CSL112 is an apolipoprotein A1 (apoA-I) derived from human plasma, and is a component of high-density lipoprotein (known as the “good” cholesterol). CSL112 removes plaque from the arteries, and helps facilitate cholesterol efflux, the removal process of low-density lipoprotein (known as the “bad” cholesterol) from the body.
The AEGIS-II trial determined that CSL112, when compared to placebo, did not significantly lower the risk of patients experiencing recurrent cardiovascular (CV) events following an acute myocardial infarction (MI), commonly known as a heart attack. In a recently published exploratory analysis of the AEGIS-II trial in the Journal of the American College of Cardiology, researchers (including Drs. Shaun Goodman and Kevin Bainey from the CVC) sought to evaluate the impact of CSL112 therapy on the occurrence of CV death and recurrent MI.

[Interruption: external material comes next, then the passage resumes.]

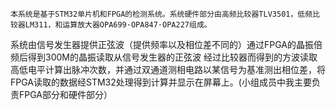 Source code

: 	本系统是基于STM32单片机和FPGA的检测系统。系统硬件部分由高频比较器TLV3501，低频比较器LM311，和运算放大器OPA699·OPA847·OPA227组成。
  系统由信号发生器提供正弦波（提供频率以及相位差不同的）通过FPGA的晶振倍频后得到300M的晶振读取从信号发生器的正弦波
  经过比较器而得到的方波读取高低电平计算出脉冲次数，并通过双通道测相电路以某信号为基准测出相位差，将FPGA读取的数据经STM32处理得到计算并显示在屏幕上。(小组成员中我主要负责FPGA部分和硬件部分）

AEGIS-II enrolled a total of 18,219 patients with acute MI, multivessel coronary artery disease, and additional cardiovascular risk factors (e.g., diabetes), who were randomly assigned in a 1:1 ratio to receive either 6 g of CSL112 or a matching placebo through 4 weekly infusions. Although CSL112 did not significantly reduce the risk of recurrent CV events, the exploratory analysis found that patients treated with CSL112 infusions had numerically lower rates of CV death and MI (primarily spontaneous MI and MI from stent thrombosis). These findings indicate that apoA-I could potentially play a role in lessening the risk of future plaque disruption through the process of enhanced cholesterol efflux. The study authors emphasize the need for further research, including randomized clinical trials, in order to expand upon and confirm these findings.